::: Data extract :::
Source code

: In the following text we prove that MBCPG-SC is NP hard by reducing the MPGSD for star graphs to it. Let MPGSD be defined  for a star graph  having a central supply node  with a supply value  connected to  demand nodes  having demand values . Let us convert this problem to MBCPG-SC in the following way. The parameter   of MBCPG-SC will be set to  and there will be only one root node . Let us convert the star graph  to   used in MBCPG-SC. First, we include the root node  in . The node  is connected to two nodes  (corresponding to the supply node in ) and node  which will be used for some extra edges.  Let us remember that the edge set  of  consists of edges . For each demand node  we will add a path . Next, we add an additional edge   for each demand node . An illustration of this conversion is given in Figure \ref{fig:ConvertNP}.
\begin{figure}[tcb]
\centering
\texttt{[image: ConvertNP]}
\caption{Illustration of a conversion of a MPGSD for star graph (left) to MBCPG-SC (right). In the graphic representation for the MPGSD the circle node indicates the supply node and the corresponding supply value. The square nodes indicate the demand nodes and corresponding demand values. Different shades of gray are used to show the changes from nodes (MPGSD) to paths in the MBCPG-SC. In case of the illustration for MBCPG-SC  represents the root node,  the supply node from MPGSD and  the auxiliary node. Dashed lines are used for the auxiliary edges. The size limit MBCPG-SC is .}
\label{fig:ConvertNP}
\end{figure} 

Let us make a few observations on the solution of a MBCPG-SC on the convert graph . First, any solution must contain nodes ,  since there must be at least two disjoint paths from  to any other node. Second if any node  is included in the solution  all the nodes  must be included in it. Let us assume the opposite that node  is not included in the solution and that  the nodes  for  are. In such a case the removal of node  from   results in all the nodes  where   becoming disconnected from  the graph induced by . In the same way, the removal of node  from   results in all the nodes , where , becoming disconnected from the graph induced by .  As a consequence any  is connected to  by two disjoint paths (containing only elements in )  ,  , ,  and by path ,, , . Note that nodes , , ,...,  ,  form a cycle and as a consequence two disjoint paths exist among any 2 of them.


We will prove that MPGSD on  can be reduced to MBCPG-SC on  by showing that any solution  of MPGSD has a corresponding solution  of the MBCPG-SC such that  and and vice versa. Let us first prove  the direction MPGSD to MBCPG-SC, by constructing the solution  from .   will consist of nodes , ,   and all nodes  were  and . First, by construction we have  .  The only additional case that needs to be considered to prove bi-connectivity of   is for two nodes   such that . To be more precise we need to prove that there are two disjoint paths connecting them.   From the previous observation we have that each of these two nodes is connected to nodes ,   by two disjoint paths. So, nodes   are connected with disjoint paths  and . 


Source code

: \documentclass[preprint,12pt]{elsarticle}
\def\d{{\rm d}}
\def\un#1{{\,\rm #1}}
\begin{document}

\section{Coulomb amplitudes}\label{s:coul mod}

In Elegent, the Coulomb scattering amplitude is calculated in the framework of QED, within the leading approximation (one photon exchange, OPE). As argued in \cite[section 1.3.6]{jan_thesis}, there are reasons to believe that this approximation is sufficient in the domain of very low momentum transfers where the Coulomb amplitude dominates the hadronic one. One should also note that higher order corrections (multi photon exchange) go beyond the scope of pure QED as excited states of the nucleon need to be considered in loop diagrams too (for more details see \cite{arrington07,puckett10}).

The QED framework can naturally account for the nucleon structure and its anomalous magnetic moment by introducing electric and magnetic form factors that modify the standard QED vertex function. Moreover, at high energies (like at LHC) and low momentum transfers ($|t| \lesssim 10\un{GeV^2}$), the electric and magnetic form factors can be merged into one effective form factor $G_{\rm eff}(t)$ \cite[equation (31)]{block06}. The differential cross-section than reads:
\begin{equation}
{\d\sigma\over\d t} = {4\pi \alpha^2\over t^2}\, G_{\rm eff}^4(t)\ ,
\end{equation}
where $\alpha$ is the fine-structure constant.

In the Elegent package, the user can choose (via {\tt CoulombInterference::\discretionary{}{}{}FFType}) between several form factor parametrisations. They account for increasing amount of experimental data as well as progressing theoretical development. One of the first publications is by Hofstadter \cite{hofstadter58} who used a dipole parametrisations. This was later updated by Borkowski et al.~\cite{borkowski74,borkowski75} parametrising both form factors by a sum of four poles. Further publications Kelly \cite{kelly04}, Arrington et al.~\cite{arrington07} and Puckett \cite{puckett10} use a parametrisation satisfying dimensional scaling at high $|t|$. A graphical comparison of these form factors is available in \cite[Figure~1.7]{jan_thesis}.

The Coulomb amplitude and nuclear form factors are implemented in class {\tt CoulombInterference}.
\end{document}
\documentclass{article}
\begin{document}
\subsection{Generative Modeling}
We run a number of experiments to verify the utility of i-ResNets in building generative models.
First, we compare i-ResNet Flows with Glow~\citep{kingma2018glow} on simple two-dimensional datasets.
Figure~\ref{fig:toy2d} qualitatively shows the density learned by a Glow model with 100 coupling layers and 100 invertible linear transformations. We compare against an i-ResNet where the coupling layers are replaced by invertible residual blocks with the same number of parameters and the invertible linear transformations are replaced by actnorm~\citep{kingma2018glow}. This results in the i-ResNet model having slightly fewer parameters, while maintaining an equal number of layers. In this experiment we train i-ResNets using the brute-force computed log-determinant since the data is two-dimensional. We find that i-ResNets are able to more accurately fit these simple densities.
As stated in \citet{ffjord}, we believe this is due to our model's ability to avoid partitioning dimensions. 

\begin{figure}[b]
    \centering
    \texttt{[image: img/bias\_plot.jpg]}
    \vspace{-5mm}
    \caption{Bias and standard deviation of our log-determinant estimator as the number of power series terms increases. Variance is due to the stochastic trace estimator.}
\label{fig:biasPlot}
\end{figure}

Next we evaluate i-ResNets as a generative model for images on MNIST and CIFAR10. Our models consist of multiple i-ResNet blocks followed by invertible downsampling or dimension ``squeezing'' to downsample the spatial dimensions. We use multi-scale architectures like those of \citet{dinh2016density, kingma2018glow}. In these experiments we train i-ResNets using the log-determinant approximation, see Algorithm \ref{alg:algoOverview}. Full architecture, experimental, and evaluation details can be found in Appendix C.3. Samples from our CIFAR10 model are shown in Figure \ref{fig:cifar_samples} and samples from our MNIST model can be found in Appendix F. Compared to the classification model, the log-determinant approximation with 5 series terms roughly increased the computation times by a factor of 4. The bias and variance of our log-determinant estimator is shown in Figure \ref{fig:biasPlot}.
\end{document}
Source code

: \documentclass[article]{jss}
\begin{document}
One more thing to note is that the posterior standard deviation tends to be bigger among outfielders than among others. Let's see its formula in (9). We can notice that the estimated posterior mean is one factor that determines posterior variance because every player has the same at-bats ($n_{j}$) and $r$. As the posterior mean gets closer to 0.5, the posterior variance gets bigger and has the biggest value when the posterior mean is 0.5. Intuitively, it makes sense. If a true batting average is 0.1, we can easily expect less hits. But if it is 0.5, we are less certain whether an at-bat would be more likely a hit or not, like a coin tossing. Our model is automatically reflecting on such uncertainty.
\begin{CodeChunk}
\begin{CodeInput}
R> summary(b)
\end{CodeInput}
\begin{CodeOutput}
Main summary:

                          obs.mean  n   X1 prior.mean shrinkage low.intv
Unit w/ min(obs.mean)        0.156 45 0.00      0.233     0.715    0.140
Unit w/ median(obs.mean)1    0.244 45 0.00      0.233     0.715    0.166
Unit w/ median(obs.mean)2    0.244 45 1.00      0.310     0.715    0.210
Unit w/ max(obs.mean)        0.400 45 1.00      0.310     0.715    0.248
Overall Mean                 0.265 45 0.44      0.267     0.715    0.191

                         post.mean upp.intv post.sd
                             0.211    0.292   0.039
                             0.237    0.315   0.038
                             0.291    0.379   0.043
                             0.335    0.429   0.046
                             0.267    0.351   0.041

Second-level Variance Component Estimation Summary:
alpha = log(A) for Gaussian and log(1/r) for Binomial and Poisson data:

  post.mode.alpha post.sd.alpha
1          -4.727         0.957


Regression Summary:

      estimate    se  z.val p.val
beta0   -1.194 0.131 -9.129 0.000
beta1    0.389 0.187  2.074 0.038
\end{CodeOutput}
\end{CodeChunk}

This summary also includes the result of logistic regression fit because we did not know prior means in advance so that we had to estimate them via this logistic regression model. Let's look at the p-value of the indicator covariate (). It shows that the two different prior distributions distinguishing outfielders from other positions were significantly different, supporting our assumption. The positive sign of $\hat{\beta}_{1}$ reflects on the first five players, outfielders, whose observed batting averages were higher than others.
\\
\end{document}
:::
* _What the task asks_
Copy verbatim the span of lines that begins with the line holding "Second-level Variance Component" and ends at the last line of the records.

* _Solution to this exercise_
Second-level Variance Component Estimation Summary:
alpha = log(A) for Gaussian and log(1/r) for Binomial and Poisson data:

  post.mode.alpha post.sd.alpha
1          -4.727         0.957


Regression Summary:

      estimate    se  z.val p.val
beta0   -1.194 0.131 -9.129 0.000
beta1    0.389 0.187  2.074 0.038
\end{CodeOutput}
\end{CodeChunk}

This summary also includes the result of logistic regression fit because we did not know prior means in advance so that we had to estimate them via this logistic regression model. Let's look at the p-value of the indicator covariate (). It shows that the two different prior distributions distinguishing outfielders from other positions were significantly different, supporting our assumption. The positive sign of $\hat{\beta}_{1}$ reflects on the first five players, outfielders, whose observed batting averages were higher than others.
\\
\end{document}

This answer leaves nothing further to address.